### TASK OBJECTIVE
The copy you produce must repeat each record exactly and contain no pictures.

(Collected data)
_ _ _ _ _
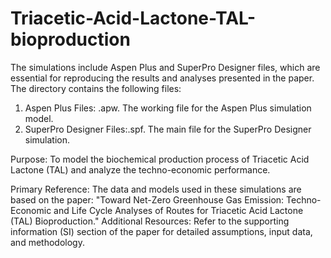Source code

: # Triacetic-Acid-Lactone-TAL-bioproduction
The simulations include Aspen Plus and SuperPro Designer files, which are essential for reproducing the results and analyses presented in the paper.
The directory contains the following files:
1) Aspen Plus Files: .apw. The working file for the Aspen Plus simulation model.
2) SuperPro Designer Files:.spf. The main file for the SuperPro Designer simulation.

Purpose: To model the biochemical production process of Triacetic Acid Lactone (TAL) and analyze the techno-economic performance.

Primary Reference: The data and models used in these simulations are based on the paper: "Toward Net-Zero Greenhouse Gas Emission: Techno-Economic and Life Cycle Analyses of Routes for Triacetic Acid Lactone (TAL) Bioproduction."
Additional Resources: Refer to the supporting information (SI) section of the paper for detailed assumptions, input data, and methodology.
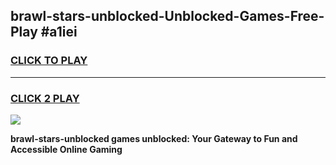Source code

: 
## brawl-stars-unblocked-Unblocked-Games-Free-Play #a1iei
<h3>
<a href="https://us.freeplayer.one?title=brawl-stars-unblocked&ref=9M">CLICK TO PLAY</a></h3>
<hr>

<h3>
<a href="https://us.freeplayer.one?title=brawl-stars-unblocked&ref=9M">CLICK 2 PLAY</a>
  
</h3>

<a href="https://us.freeplayer.one?title=brawl-stars-unblocked&ref=9M"><img src="https://clearcache.store/games.png"></a>


**brawl-stars-unblocked games unblocked: Your Gateway to Fun and Accessible Online Gaming**
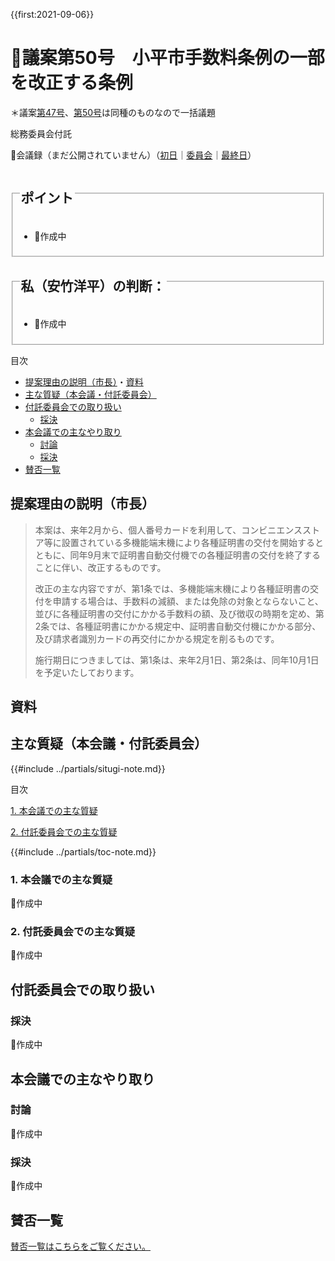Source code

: {{first:2021-09-06}}

# 🚧議案第50号　小平市手数料条例の一部を改正する条例

＊議案[第47号](./gian-47.md)、[第50号](./gian-50.md)は同種のものなので一括議題

<i class="fa fa-gavel" aria-hidden="true"></i> 総務委員会付託

<p id="read-kaigiroku">📄会議録（まだ公開されていません）（<a href="https://ssp.kaigiroku.net/tenant/kodaira/SpTop.html">初日</a>｜<a href="https://ssp.kaigiroku.net/tenant/kodaira/SpTop.html">委員会</a>｜<a href="https://ssp.kaigiroku.net/tenant/kodaira/SpTop.html">最終日</a>）</p>

<fieldset class="pnt">
  <legend><h2>ポイント</h2></legend>

- 🚧作成中

</fieldset>

<fieldset class="sanpi">
  <legend><h2><!--⭕️❌--> 私（安竹洋平）の判断：<!--賛成--></h2></legend>

- 🚧作成中

</fieldset>

<div class="toc">

目次

- [提案理由の説明（市長）](#提案理由の説明市長)・[資料](#資料)
- [主な質疑（本会議・付託委員会）](#主な質疑本会議付託委員会)
- [付託委員会での取り扱い](#付託委員会での取り扱い)
  - [採決](#採決)
- [本会議での主なやり取り](#本会議での主なやり取り)
  - [討論](#討論)
  - [採決](#採決-1)
- [賛否一覧](#賛否一覧)

</div>

## 提案理由の説明（市長）
> 本案は、来年2月から、個人番号カードを利用して、コンビニエンスストア等に設置されている多機能端末機により各種証明書の交付を開始するとともに、同年9月末で証明書自動交付機での各種証明書の交付を終了することに伴い、改正するものです。
>
> 改正の主な内容ですが、第1条では、多機能端末機により各種証明書の交付を申請する場合は、手数料の減額、または免除の対象とならないこと、並びに各種証明書の交付にかかる手数料の額、及び徴収の時期を定め、第2条では、各種証明書にかかる規定中、証明書自動交付機にかかる部分、及び請求者識別カードの再交付にかかる規定を削るものです。
>
> 施行期日につきましては、第1条は、来年2月1日、第2条は、同年10月1日を予定いたしております。

## 資料

<div class="situgi">

## 主な質疑（本会議・付託委員会）
{{#include ../partials/situgi-note.md}}


<div class="toc">

目次

[1. 本会議での主な質疑](#1-本会議での主な質疑)


[2. 付託委員会での主な質疑](#2-付託委員会での主な質疑)


{{#include ../partials/toc-note.md}}

</div>

### 1. 本会議での主な質疑
🚧作成中

### 2. 付託委員会での主な質疑
🚧作成中

<!--
この議案は総務委員会に付託されました。主な質疑を記します。

一人会派の会からは、橋本久雄議員が総務委員として参加しました。私の質問も託しています。
-->

</div>

## 付託委員会での取り扱い
### 採決
🚧作成中

<!--全委員が賛成⭕️❌-->

## 本会議での主なやり取り
### 討論
🚧作成中

### 採決
🚧作成中

<!--全議員が賛成⭕️❌-->

## 賛否一覧
[賛否一覧はこちらをご覧ください。](./index.md#賛否)
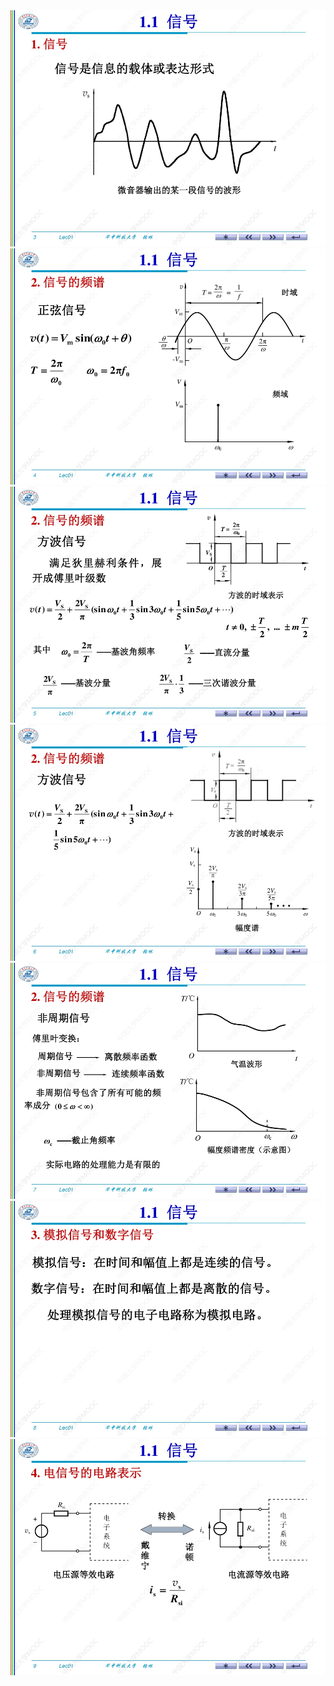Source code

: ﻿<div><img src = "./images/1-1信号-图片-1.jpg"></div>
<div><img src = "./images/1-1信号-图片-2.jpg"></div>
<div><img src = "./images/1-1信号-图片-3.jpg"></div>
<div><img src = "./images/1-1信号-图片-4.jpg"></div>
<div><img src = "./images/1-1信号-图片-5.jpg"></div>
<div><img src = "./images/1-1信号-图片-6.jpg"></div>
<div><img src = "./images/1-1信号-图片-7.jpg"></div>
_ _ _ _ _
### SOLUTION TO THE EXERCISE
Source code

: # Triacetic-Acid-Lactone-TAL-bioproduction
The simulations include Aspen Plus and SuperPro Designer files, which are essential for reproducing the results and analyses presented in the paper.
The directory contains the following files:
1) Aspen Plus Files: .apw. The working file for the Aspen Plus simulation model.
2) SuperPro Designer Files:.spf. The main file for the SuperPro Designer simulation.

Purpose: To model the biochemical production process of Triacetic Acid Lactone (TAL) and analyze the techno-economic performance.

Primary Reference: The data and models used in these simulations are based on the paper: "Toward Net-Zero Greenhouse Gas Emission: Techno-Economic and Life Cycle Analyses of Routes for Triacetic Acid Lactone (TAL) Bioproduction."
Additional Resources: Refer to the supporting information (SI) section of the paper for detailed assumptions, input data, and methodology.
Source code

: 
## brawl-stars-unblocked-Unblocked-Games-Free-Play #a1iei
<h3>
<a href="https://us.freeplayer.one?title=brawl-stars-unblocked&ref=9M">CLICK TO PLAY</a></h3>
<hr>

<h3>
<a href="https://us.freeplayer.one?title=brawl-stars-unblocked&ref=9M">CLICK 2 PLAY</a>
  
</h3>

<a href="https://us.freeplayer.one?title=brawl-stars-unblocked&ref=9M"><img src="https://clearcache.store/games.png"></a>


**brawl-stars-unblocked games unblocked: Your Gateway to Fun and Accessible Online Gaming**
Source code

: {{first:2021-09-06}}

# 🚧議案第50号　小平市手数料条例の一部を改正する条例

＊議案[第47号](./gian-47.md)、[第50号](./gian-50.md)は同種のものなので一括議題

<i class="fa fa-gavel" aria-hidden="true"></i> 総務委員会付託

<p id="read-kaigiroku">📄会議録（まだ公開されていません）（<a href="https://ssp.kaigiroku.net/tenant/kodaira/SpTop.html">初日</a>｜<a href="https://ssp.kaigiroku.net/tenant/kodaira/SpTop.html">委員会</a>｜<a href="https://ssp.kaigiroku.net/tenant/kodaira/SpTop.html">最終日</a>）</p>

<fieldset class="pnt">
  <legend><h2>ポイント</h2></legend>

- 🚧作成中

</fieldset>

<fieldset class="sanpi">
  <legend><h2><!--⭕️❌--> 私（安竹洋平）の判断：<!--賛成--></h2></legend>

- 🚧作成中

</fieldset>

<div class="toc">

目次

- [提案理由の説明（市長）](#提案理由の説明市長)・[資料](#資料)
- [主な質疑（本会議・付託委員会）](#主な質疑本会議付託委員会)
- [付託委員会での取り扱い](#付託委員会での取り扱い)
  - [採決](#採決)
- [本会議での主なやり取り](#本会議での主なやり取り)
  - [討論](#討論)
  - [採決](#採決-1)
- [賛否一覧](#賛否一覧)

</div>

## 提案理由の説明（市長）
> 本案は、来年2月から、個人番号カードを利用して、コンビニエンスストア等に設置されている多機能端末機により各種証明書の交付を開始するとともに、同年9月末で証明書自動交付機での各種証明書の交付を終了することに伴い、改正するものです。
>
> 改正の主な内容ですが、第1条では、多機能端末機により各種証明書の交付を申請する場合は、手数料の減額、または免除の対象とならないこと、並びに各種証明書の交付にかかる手数料の額、及び徴収の時期を定め、第2条では、各種証明書にかかる規定中、証明書自動交付機にかかる部分、及び請求者識別カードの再交付にかかる規定を削るものです。
>
> 施行期日につきましては、第1条は、来年2月1日、第2条は、同年10月1日を予定いたしております。

## 資料

<div class="situgi">

## 主な質疑（本会議・付託委員会）
{{#include ../partials/situgi-note.md}}


<div class="toc">

目次

[1. 本会議での主な質疑](#1-本会議での主な質疑)


[2. 付託委員会での主な質疑](#2-付託委員会での主な質疑)


{{#include ../partials/toc-note.md}}

</div>

### 1. 本会議での主な質疑
🚧作成中

### 2. 付託委員会での主な質疑
🚧作成中

<!--
この議案は総務委員会に付託されました。主な質疑を記します。

一人会派の会からは、橋本久雄議員が総務委員として参加しました。私の質問も託しています。
-->

</div>

## 付託委員会での取り扱い
### 採決
🚧作成中

<!--全委員が賛成⭕️❌-->

## 本会議での主なやり取り
### 討論
🚧作成中

### 採決
🚧作成中

<!--全議員が賛成⭕️❌-->

## 賛否一覧
[賛否一覧はこちらをご覧ください。](./index.md#賛否)
Source code

: ﻿<div><img src = "./images/1-1信号-图片-1.jpg"></div>
<div><img src = "./images/1-1信号-图片-2.jpg"></div>
<div><img src = "./images/1-1信号-图片-3.jpg"></div>
<div><img src = "./images/1-1信号-图片-4.jpg"></div>
<div><img src = "./images/1-1信号-图片-5.jpg"></div>
<div><img src = "./images/1-1信号-图片-6.jpg"></div>
<div><img src = "./images/1-1信号-图片-7.jpg"></div>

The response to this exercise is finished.